All settings needing to modify /etc/sysctl.conf require to run sysctl -p to be applied.

Maximum number of TCP sessions in rsyslog

You may need to increase the maximum number of TCP sessions that rsyslog will accept. Add to your /etc/rsyslog.conf:

$ModLoad imtcp
# 500 for example, depends on the number of nodes and the agent run frequency
$InputTCPMaxSessions 500

Note: You can use MaxSessions instead of InputTCPMaxSessions on rsyslog >= 7.

Maximum number of file descriptors

If you plan to manage hundreds of Nodes behind a relay or a root server, you should increase the open file limit (10k is a good starting point, you might have to get to 100k with thousands of Nodes).

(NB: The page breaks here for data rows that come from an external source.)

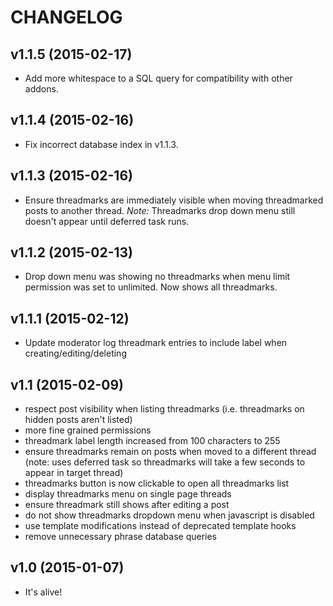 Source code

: # CHANGELOG

## v1.1.5 (2015-02-17)

- Add more whitespace to a SQL query for compatibility with other addons.

## v1.1.4 (2015-02-16)

- Fix incorrect database index in v1.1.3.

## v1.1.3 (2015-02-16)

- Ensure threadmarks are immediately visible when moving threadmarked posts to another thread. *Note:* Threadmarks drop down menu still doesn't appear until deferred task runs.

## v1.1.2 (2015-02-13)

- Drop down menu was showing no threadmarks when menu limit permission was set to unlimited. Now shows all threadmarks.

## v1.1.1 (2015-02-12)

- Update moderator log threadmark entries to include label when creating/editing/deleting

## v1.1 (2015-02-09)

- respect post visibility when listing threadmarks (i.e. threadmarks on hidden posts aren't listed)
- more fine grained permissions
- threadmark label length increased from 100 characters to 255
- ensure threadmarks remain on posts when moved to a different thread (note: uses deferred task so threadmarks will take a few seconds to appear in target thread)
- threadmarks button is now clickable to open all threadmarks list
- display threadmarks menu on single page threads
- ensure threadmark still shows after editing a post
- do not show threadmarks dropdown menu when javascript is disabled
- use template modifications instead of deprecated template hooks
- remove unnecessary phrase database queries

## v1.0 (2015-01-07)

- It's alive!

You can change the system-wide maximum number of file descriptors in /etc/sysctl.conf if necessary:

fs.file-max = 100000

Then you have to get the user running rsyslog enough file descriptors. To do so, you have to:

  • Have a high enough hard limit for rsyslog
  • Set the limit used by rsyslog

The first one can be set in /etc/security/limits.conf:

username hard nofile 8192

For the second one, you have two options:

  • Set the soft limit (which will be used by default) in /etc/security/limits.conf (with username soft nofile 8192)
  • If you want to avoid changing soft limit (particularly if rsyslog is running as root), you can configure rsyslog to change its limit to a higher value (but not higher than the hard limit) with the $MaxOpenFiles configuration directive in /etc/rsyslog.conf

You have to restart rsyslog for these settings to take effect.

You can check current soft and hard limits by running the following commands as the user you want to check:

ulimit -Sn
ulimit -Hn

Network backlog

You can also have issues with the network queues (which may for example lead to sending SYN cookies):

  • You can increase the maximum number of connection requests awaiting acknowledgment by changing net.ipv4.tcp_max_syn_backlog = 4096 (for example, the default is 1024) in /etc/sysctl.conf.
  • You may also have to increase the socket listen() backlog in case of bursts, by changing net.core.somaxconn = 1024 (for example, default is 128) in /etc/sysctl.conf.

Conntrack table

You may reach the size of the conntrack table, especially if you have other applications running on the same server. You can increase its size in /etc/sysctl.conf, see the Netfilter FAQ for details.